35 rupees has a special component of 20 rupees for glaceau sale profit.
However, going forward, Tata Tea's dividend has to be observed carefully. Thats because although the consolidated profit would be quite better as the interest savings and interest gain can lead to a gain of about 20-30 rupees a share, the standalone book will not be very good. thats because, the cash is stacked with TTGB Limited and not with tata tea, so most of interest income will accrue to TTGB and not to Tata Tea standalone book.
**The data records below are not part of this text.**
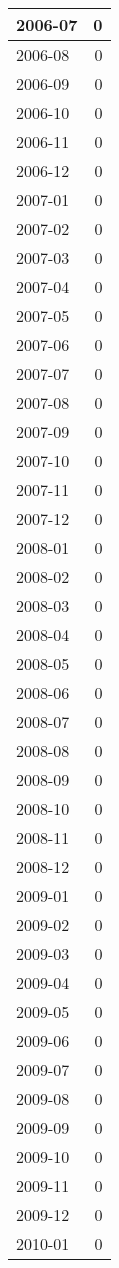 \documentclass[
]{article}
\begin{document}
\begin{table}[H]
\begin{tabular}{l|r}
\hline
2006-07 & 0\\
\hline
2006-08 & 0\\
\hline
2006-09 & 0\\
\hline
2006-10 & 0\\
\hline
2006-11 & 0\\
\hline
2006-12 & 0\\
\hline
2007-01 & 0\\
\hline
2007-02 & 0\\
\hline
2007-03 & 0\\
\hline
2007-04 & 0\\
\hline
2007-05 & 0\\
\hline
2007-06 & 0\\
\hline
2007-07 & 0\\
\hline
2007-08 & 0\\
\hline
2007-09 & 0\\
\hline
2007-10 & 0\\
\hline
2007-11 & 0\\
\hline
2007-12 & 0\\
\hline
2008-01 & 0\\
\hline
2008-02 & 0\\
\hline
2008-03 & 0\\
\hline
2008-04 & 0\\
\hline
2008-05 & 0\\
\hline
2008-06 & 0\\
\hline
2008-07 & 0\\
\hline
2008-08 & 0\\
\hline
2008-09 & 0\\
\hline
2008-10 & 0\\
\hline
2008-11 & 0\\
\hline
2008-12 & 0\\
\hline
2009-01 & 0\\
\hline
2009-02 & 0\\
\hline
2009-03 & 0\\
\hline
2009-04 & 0\\
\hline
2009-05 & 0\\
\hline
2009-06 & 0\\
\hline
2009-07 & 0\\
\hline
2009-08 & 0\\
\hline
2009-09 & 0\\
\hline
2009-10 & 0\\
\hline
2009-11 & 0\\
\hline
2009-12 & 0\\
\hline
2010-01 & 0\\

\end{tabular}
\end{table}
\end{document}

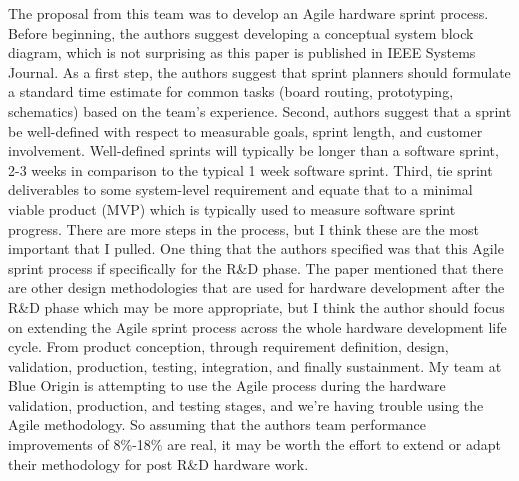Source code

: \documentclass{article}
\begin{document}
The proposal from this team was to develop an Agile hardware sprint process. Before beginning, the authors suggest developing a conceptual system block diagram, which is not surprising as this paper is published in IEEE Systems Journal. 
As a first step, the authors suggest that sprint planners should formulate a standard time estimate for common tasks (board routing, prototyping, schematics) based on the team's experience.
Second, authors suggest that a sprint be well-defined with respect to measurable goals, sprint length, and customer involvement.
Well-defined sprints will typically be longer than a software sprint, 2-3 weeks in comparison to the typical 1 week software sprint.
Third, tie sprint deliverables to some system-level requirement and equate that to a minimal viable product (MVP) which is typically used to measure software sprint progress.
There are more steps in the process, but I think these are the most important that I pulled.
One thing that the authors specified was that this Agile sprint process if specifically for the R\&D phase.
The paper mentioned that there are other design methodologies that are used for hardware development after the R\&D phase which may be more appropriate, but I think the author should focus on extending the Agile sprint process across the whole hardware development life cycle.
From product conception, through requirement definition, design, validation, production, testing, integration, and finally sustainment. 
My team at Blue Origin is attempting to use the Agile process during the hardware validation, production, and testing stages, and we're having trouble using the Agile methodology.
So assuming that the authors team performance improvements of 8\%-18\% are real, it may be worth the effort to extend or adapt their methodology for post R\&D hardware work.


\nocite{*}



\end{document}
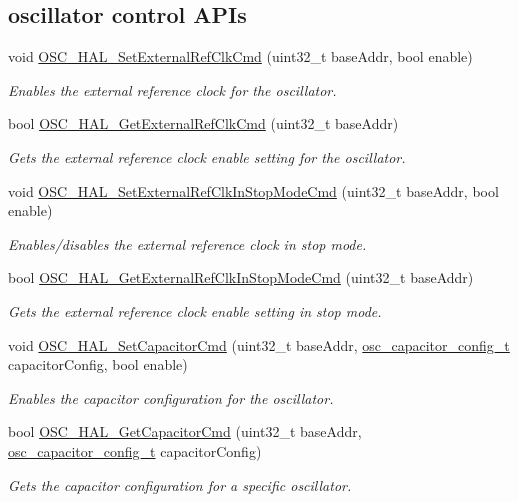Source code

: \subsection*{oscillator control A\+P\+Is}
\begin{DoxyCompactItemize}
\item 
void \hyperlink{group__osc__hal_ga1b1f3852fc78a98eb8dfd2fbdead4f6b}{O\+S\+C\+\_\+\+H\+A\+L\+\_\+\+Set\+External\+Ref\+Clk\+Cmd} (uint32\+\_\+t base\+Addr, bool enable)
\begin{DoxyCompactList}\small\item\em Enables the external reference clock for the oscillator. \end{DoxyCompactList}\item 
bool \hyperlink{group__osc__hal_gaa5ce7b966f53ec89b3b38d8983e17ef1}{O\+S\+C\+\_\+\+H\+A\+L\+\_\+\+Get\+External\+Ref\+Clk\+Cmd} (uint32\+\_\+t base\+Addr)
\begin{DoxyCompactList}\small\item\em Gets the external reference clock enable setting for the oscillator. \end{DoxyCompactList}\item 
void \hyperlink{group__osc__hal_ga868cd4379e5ae1d71fd6bd22a39a49eb}{O\+S\+C\+\_\+\+H\+A\+L\+\_\+\+Set\+External\+Ref\+Clk\+In\+Stop\+Mode\+Cmd} (uint32\+\_\+t base\+Addr, bool enable)
\begin{DoxyCompactList}\small\item\em Enables/disables the external reference clock in stop mode. \end{DoxyCompactList}\item 
bool \hyperlink{group__osc__hal_ga265bd11586ea4742b87afb66054f6171}{O\+S\+C\+\_\+\+H\+A\+L\+\_\+\+Get\+External\+Ref\+Clk\+In\+Stop\+Mode\+Cmd} (uint32\+\_\+t base\+Addr)
\begin{DoxyCompactList}\small\item\em Gets the external reference clock enable setting in stop mode. \end{DoxyCompactList}\item 
void \hyperlink{group__osc__hal_gaf540fc9021fd42e537b69c49720e7cc7}{O\+S\+C\+\_\+\+H\+A\+L\+\_\+\+Set\+Capacitor\+Cmd} (uint32\+\_\+t base\+Addr, \hyperlink{group__osc__hal_ga1a1be2de080a498590bda0c9504f26f8}{osc\+\_\+capacitor\+\_\+config\+\_\+t} capacitor\+Config, bool enable)
\begin{DoxyCompactList}\small\item\em Enables the capacitor configuration for the oscillator. \end{DoxyCompactList}\item 
bool \hyperlink{group__osc__hal_gad12001cf61f5f4df53c860bfdc66488e}{O\+S\+C\+\_\+\+H\+A\+L\+\_\+\+Get\+Capacitor\+Cmd} (uint32\+\_\+t base\+Addr, \hyperlink{group__osc__hal_ga1a1be2de080a498590bda0c9504f26f8}{osc\+\_\+capacitor\+\_\+config\+\_\+t} capacitor\+Config)
\begin{DoxyCompactList}\small\item\em Gets the capacitor configuration for a specific oscillator. \end{DoxyCompactList}\end{DoxyCompactItemize}


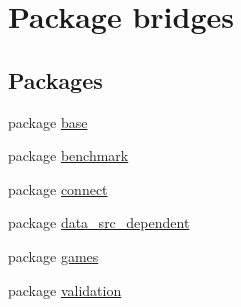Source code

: \hypertarget{namespacebridges}{}\section{Package bridges}
\label{namespacebridges}
\subsection*{Packages}
\begin{DoxyCompactItemize}
\item 
package \mbox{\hyperlink{namespacebridges_1_1base}{base}}
\item 
package \mbox{\hyperlink{namespacebridges_1_1benchmark}{benchmark}}
\item 
package \mbox{\hyperlink{namespacebridges_1_1connect}{connect}}
\item 
package \mbox{\hyperlink{namespacebridges_1_1data__src__dependent}{data\+\_\+src\+\_\+dependent}}
\item 
package \mbox{\hyperlink{namespacebridges_1_1games}{games}}
\item 
package \mbox{\hyperlink{namespacebridges_1_1validation}{validation}}
\end{DoxyCompactItemize}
As dividend has to be paid out of standalone book, so we need to be bothered about dividend......
If ECB norms get relaxed, the funds may be bought home and lent at quite higher levels. That financial engineering is possible.
Tata Tea on the consolidated level is in an absolute wonderful state.
Also, look out for how TCL do engineering with EOC. That can also be a spinner for Tata Tea as the result of any engineering gets reflected in tata tea's consolidated book.
Infact, if I have to lay down my premise for recommending Tata tea, it will go like this:
1.Funds position
2.Wonderful subsidiaries and step down subsidiaries.
3.Tremendous scope for unlocking value.
If this stock falls to 600-odd levels, this stock can be accumulated. You may set level 2 at 20 p.c. discount to 600, and level 3 at 30 p.c discount to 600.